「何か疲れてません?」
窓を拭きながら私をジッと見つめる瞳は大きくてキリッとしている。
「疲れたよー。今日地元の友達の子供全員相手にしてたから、変な所筋肉痛。マッサージ行きたいー。温泉入りたい。お肉食べたい!」
「ぶっ!!肉って。相変わらず面白れぇ、ゆき乃さん。俺あと5分であがりなんっすけど、肉一緒に食いに行きませんか?あ、アニキに怒られます?」
「えっ?」
まさかの誘いにドキッとした。
確かに黎弥がうちに何度か連れてきたことはあるし一緒にご飯食べたこともある。
だけど、まさかの2人きりはさすがになくて。
「あ、やっぱ2人じゃまずいっすよね?」
なんてことないって顔だった。
別に私に断られた所で、痛くも痒くもないって。
この歳になると、食事一つ誘うのだって抵抗があるっていうのに。
断られたらどうしよう?とか、こいつ俺のこと好きなの?って勘違いされたらどうしよう?とか、どーでもいいようなことを頭の中でアレコレ考えて結局誘えなかったりするっていうのに。

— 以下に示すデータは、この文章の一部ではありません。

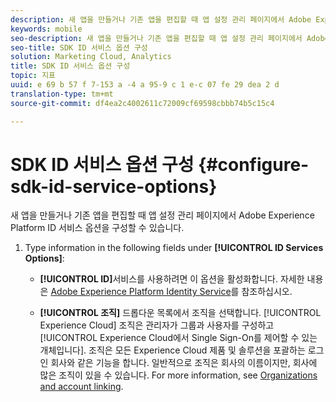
 ```yaml
---
description: 새 앱을 만들거나 기존 앱을 편집할 때 앱 설정 관리 페이지에서 Adobe Experience Platform ID 서비스 옵션을 구성할 수 있습니다.
keywords: mobile
seo-description: 새 앱을 만들거나 기존 앱을 편집할 때 앱 설정 관리 페이지에서 Adobe Experience Platform ID 서비스 옵션을 구성할 수 있습니다.
seo-title: SDK ID 서비스 옵션 구성
solution: Marketing Cloud, Analytics
title: SDK ID 서비스 옵션 구성
topic: 지표
uuid: e 69 b 57 f 7-153 a -4 a 95-9 c 1 e-c 07 fe 29 dea 2 d
translation-type: tm+mt
source-git-commit: df4ea2c4002611c72009cf69598cbbb74b5c15c4

---
```



# SDK ID 서비스 옵션 구성 {#configure-sdk-id-service-options}

새 앱을 만들거나 기존 앱을 편집할 때 앱 설정 관리 페이지에서 Adobe Experience Platform ID 서비스 옵션을 구성할 수 있습니다.

1. Type information in the following fields under **[!UICONTROL ID Services Options]**:

   * **[!UICONTROL ID]**&#x200B;서비스를 사용하려면 이 옵션을 활성화합니다. 자세한 내용은 [Adobe Experience Platform Identity Service](https://marketing.adobe.com/resources/help/en_US/mcvid/)를 참조하십시오.<!-- REKHA - don't know where this content has been migrated to. -->

   * **[!UICONTROL 조직]**
드롭다운 목록에서 조직을 선택합니다.
[!UICONTROL Experience Cloud] 조직은 관리자가 그룹과 사용자를 구성하고 [!UICONTROL Experience Cloud에서 Single Sign-On를 제어할 수 있는 개체입니다]. 조직은 모든 Experience Cloud 제품 및 솔루션을 포괄하는 로그인 회사와 같은 기능을 합니다. 일반적으로 조직은 회사의 이름이지만, 회사에 많은 조직이 있을 수 있습니다. For more information, see [Organizations and account linking](https://docs.adobe.com/content/help/en/core-services/interface/manage-users-and-products/organizations.html).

目の前の彼はそんなの全く感じていないみたいな顔をしている。
なんかちょっと悔しい。
「いいよ、行こう!付き合ってくれるかわりに、お姉さんが奢ってあげるよ!」
悔しいから年上ぶってわざとそう言った。
別にキミとご飯行くことぐらいどーってことないよ!って、意味も込めて。
「え、ほんと?嬉しいっす!お言葉に甘えて肉行きましょう!んじゃ俺着替えてきますっ!!」
嬉しそうに微笑んで走って行く後ろ姿に、無駄に心臓が高鳴った。